Thesis title: grad-Cam :Visual translation from Deep Networks via gradient-based Localization
Georgia Institute of Technology, Facebook AI Research
Year: 2017
Public id: CVpython synchronous release
Some time ago, I used Grad-CAM to visualize the output of neural network. At that time, I did a multi-note classification task, but the results of visualization felt strange, and there was always something wrong. The summary of this paper makes me have a further understanding of GradM-Cam and finally know where the visualization problem was at that time. Oh yeah! .
1. What problem does the paper solve?
Although THE CNN model has made a great breakthrough in the CV field, CNN is just like a “black box”. It is still difficult to understand what is going on inside, and the explanation is poor. If the model doesn’t work, it’s hard to explain why. Therefore, the author puts forward the Grad-CAM model to make a visual explanation for the decisions made by CNN.
2. How does the model proposed in this paper solve the problem?
Many studies have shown that the deeper layer of CNN can capture higher-level visual structure information, and the spatial information in the convolutional feature will be lost at the fully connected layer. Therefore, at the last convolutional layer, we can achieve the best compromise between high-level semantic information and detailed spatial information (why is this a compromise?). . Grad-cam uses gradient information that “flows” into the final layer of CNN to understand how important each neuron is to decision making.
The overall structure of Grad-CAM is shown in the figure below:
The input image is calculated forward to get the feature map AAA, and for category CCC, there is a category score before SoftMax. Now assume that A(x,y)kA^k_{(x,y)}A(x,y)k is the value of the KKK channel of the eigenmap AAA at position (x,y)(x,y)(x,y), then calculate:
So let’s figure out what the derivative of ycy^cyc with respect to A(x,y)kA^k_{(x,y)}A(x,y)k gives us.
For a simple example, y=w1∗x1+w2∗x2y=w1*x1+w2*x2y=w1∗x1+w2 *x2y=w1∗x1+w2 *x2y=w1∗x1+w2∗x2, where X1, x2X1, x2X1,x2 are independent variables, and w1,w2w1,w2w1, w2w1, and w2 are the coefficients of the two independent variables respectively. Yyy for x1x1x1 partial derivative result is W1W1W1, if X1x1X1 is more important to YYY, w1W1W1 coefficient is naturally larger, so YYy for x1x1x1 partial derivative result is also larger, that is not the derivation can reflect the importance of variables from the function? The answer is obvious (if any of you think it’s not serious, please point out).

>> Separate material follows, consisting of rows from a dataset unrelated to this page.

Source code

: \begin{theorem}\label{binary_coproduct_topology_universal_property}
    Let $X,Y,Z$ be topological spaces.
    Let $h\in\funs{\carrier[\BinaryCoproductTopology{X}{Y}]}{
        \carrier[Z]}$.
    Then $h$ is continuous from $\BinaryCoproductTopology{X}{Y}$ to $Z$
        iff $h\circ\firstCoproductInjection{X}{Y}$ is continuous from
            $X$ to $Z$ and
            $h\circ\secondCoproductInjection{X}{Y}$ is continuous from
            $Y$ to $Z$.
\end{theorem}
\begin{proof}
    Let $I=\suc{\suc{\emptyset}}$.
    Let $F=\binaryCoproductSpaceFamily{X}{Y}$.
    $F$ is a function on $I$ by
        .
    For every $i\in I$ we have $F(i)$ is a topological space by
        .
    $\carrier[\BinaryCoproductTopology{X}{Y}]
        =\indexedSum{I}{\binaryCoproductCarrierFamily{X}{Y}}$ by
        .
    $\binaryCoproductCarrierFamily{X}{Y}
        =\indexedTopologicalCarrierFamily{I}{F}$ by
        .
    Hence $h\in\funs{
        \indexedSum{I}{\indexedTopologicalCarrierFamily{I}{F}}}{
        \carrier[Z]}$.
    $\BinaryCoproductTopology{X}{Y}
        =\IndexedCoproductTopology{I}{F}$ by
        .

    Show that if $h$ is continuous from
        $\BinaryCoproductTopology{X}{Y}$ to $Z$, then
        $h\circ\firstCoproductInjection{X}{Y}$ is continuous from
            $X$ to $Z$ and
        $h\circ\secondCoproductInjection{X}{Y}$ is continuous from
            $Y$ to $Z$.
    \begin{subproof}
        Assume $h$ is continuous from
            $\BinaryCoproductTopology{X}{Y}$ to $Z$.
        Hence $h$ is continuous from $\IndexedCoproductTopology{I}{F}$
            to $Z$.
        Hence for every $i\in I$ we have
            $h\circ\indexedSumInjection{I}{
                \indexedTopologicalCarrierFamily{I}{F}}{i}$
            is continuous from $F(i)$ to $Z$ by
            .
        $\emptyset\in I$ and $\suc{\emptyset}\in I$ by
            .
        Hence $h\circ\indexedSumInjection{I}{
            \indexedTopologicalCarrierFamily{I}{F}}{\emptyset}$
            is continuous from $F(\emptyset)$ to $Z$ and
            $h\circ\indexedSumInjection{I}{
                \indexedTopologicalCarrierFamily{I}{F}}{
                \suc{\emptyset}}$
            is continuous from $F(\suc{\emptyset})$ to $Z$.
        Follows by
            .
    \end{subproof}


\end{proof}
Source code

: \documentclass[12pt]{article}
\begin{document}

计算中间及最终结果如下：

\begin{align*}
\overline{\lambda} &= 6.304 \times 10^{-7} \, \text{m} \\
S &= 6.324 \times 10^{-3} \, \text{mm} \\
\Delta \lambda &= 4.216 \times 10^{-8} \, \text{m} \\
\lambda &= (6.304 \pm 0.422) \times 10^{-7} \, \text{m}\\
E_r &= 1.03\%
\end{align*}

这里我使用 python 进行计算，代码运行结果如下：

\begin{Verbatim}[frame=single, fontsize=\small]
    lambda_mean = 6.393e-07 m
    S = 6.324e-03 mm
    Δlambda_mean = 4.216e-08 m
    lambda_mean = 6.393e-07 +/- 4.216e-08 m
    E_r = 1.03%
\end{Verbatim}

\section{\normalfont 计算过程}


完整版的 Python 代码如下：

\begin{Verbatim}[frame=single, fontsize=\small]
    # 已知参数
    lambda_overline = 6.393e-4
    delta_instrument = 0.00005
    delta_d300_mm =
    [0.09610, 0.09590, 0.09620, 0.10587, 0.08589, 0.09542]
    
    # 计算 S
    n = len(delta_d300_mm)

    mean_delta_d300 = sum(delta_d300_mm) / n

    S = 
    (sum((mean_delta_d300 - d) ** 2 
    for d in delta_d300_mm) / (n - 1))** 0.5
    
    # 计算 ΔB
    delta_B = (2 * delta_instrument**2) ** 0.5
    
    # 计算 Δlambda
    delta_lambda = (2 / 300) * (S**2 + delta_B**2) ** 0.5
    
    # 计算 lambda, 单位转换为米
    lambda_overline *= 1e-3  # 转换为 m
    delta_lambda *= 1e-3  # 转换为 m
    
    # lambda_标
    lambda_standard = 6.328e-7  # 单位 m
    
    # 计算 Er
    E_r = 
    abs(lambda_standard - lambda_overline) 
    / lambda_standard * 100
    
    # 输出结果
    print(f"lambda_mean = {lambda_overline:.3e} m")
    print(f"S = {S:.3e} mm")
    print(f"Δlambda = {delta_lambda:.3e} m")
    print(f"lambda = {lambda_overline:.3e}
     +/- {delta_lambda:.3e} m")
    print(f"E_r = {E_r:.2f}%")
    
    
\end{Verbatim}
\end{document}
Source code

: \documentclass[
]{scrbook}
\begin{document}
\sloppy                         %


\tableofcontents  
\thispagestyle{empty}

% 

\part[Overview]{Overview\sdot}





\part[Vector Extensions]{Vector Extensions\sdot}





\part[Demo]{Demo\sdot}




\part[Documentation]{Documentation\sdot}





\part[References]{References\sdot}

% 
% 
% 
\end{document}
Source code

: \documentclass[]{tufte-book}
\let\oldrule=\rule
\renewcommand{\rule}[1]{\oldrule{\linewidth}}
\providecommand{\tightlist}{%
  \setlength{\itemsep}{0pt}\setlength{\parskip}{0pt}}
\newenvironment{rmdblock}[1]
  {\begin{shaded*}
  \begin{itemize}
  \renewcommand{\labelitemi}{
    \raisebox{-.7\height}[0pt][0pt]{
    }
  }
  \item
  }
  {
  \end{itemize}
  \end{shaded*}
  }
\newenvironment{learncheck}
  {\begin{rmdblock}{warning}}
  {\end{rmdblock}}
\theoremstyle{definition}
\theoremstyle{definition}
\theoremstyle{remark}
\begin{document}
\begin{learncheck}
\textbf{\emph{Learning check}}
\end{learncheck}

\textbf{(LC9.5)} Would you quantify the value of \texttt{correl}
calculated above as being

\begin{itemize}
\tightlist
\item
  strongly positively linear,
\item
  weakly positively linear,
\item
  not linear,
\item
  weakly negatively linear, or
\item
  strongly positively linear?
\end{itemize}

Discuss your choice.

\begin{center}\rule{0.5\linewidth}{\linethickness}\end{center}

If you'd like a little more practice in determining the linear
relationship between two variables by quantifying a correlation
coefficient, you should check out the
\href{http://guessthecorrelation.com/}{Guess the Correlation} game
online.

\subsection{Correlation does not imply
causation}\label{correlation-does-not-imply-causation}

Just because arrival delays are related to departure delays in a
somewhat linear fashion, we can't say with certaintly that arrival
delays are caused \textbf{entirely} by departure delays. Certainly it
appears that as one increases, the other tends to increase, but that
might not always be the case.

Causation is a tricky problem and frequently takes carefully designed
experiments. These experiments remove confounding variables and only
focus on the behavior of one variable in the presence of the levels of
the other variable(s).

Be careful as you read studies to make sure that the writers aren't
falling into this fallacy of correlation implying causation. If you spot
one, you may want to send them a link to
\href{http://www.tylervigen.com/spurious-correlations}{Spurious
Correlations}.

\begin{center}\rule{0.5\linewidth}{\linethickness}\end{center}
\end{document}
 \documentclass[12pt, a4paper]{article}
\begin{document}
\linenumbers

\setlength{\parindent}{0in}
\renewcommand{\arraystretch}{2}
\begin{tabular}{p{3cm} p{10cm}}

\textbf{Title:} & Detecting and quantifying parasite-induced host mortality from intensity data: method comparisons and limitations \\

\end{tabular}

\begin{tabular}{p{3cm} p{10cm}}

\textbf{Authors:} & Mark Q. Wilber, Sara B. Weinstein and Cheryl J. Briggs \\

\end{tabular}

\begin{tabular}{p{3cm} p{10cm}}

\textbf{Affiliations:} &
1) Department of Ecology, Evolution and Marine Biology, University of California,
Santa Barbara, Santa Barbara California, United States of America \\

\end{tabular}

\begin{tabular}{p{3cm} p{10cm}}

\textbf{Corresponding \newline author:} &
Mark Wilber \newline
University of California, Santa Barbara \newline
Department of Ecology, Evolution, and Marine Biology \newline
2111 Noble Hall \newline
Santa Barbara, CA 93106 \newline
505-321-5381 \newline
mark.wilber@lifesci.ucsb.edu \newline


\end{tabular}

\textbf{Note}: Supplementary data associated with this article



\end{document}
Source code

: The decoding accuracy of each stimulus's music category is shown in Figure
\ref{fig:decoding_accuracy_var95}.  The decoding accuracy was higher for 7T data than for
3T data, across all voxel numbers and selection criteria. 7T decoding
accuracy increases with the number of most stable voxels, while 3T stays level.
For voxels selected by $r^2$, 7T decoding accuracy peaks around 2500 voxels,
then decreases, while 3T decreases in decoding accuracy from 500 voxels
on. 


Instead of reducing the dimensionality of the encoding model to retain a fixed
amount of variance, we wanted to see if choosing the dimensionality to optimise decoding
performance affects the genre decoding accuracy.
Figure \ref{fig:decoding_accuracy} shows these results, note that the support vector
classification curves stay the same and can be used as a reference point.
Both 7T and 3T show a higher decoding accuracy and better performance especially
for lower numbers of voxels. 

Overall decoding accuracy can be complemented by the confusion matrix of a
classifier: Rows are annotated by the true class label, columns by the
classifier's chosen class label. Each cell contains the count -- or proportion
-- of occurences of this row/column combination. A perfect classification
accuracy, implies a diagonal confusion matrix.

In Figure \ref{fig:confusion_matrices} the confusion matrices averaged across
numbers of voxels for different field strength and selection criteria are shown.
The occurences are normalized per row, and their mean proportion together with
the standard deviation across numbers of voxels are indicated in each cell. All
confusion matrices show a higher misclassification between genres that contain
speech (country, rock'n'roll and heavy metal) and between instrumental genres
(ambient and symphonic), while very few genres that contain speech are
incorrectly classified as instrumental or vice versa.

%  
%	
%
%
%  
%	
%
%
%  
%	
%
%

So what does the derivative of ycy^cyc with respect to A(x,y)kA^k_{(x,y)}A(x,y)k give you? The importance of the eigenvalue A(x,y)kA^k_{(x,y)}A(x,y)k to ycy^cyc is obtained, and the importance of the KKK channel of the eigenmap to ycy^cyc is obtained by global average pooling.
Formula (1) above calculates the coefficient of each channel of feature mapping, and then linearly combines it, as shown in Formula (2).
The reason for adding ReLUReLUReLU is that the author is only interested in those features that have a positive effect on category scores, so he filters out those features that have a negative effect.
Although grad-Cam’s visualization is class-discriminating and able to locate relevant areas, it lacks the ability to show the importance of fine granularity. For example, in Figure 1(c), although grad-CAM can locate the cat area, why the network predicts it as “Tiger cat” is difficult to draw conclusions from the low-resolution Heat-map. In order to be able to locate and display fine granularity, the author obtained Guided grad-cam by combining Guided Backpropagation and grad-cam through dot multiplication. As shown in Figure 1(d,j).
3. What was the result of the experiment?
Better positioning ability, classification is not weak.
4. What is the guiding significance for us?
It feels like this is the most important point.
- The visualization results of Grad-CAM (including region and fine granularity) provide us with an explanation of the model not working. For example, an image classification is wrong. Let’s visualize, is there a problem with the region of interest or the fine granularity features extracted?
- Deviation can also verify the data set, the thesis has an example of identification of doctors and nurses, for example, the visual results show that the model of location area in the face and hair, model to some female doctors identify as a nurse, and as a doctor, a male nurse exist gender bias, thought that the man is a doctor, a woman is a nurse, look at the data set, It turns out that probably because 78 percent of the doctors are men and 93 percent of the nurses are women, there is a data set bias.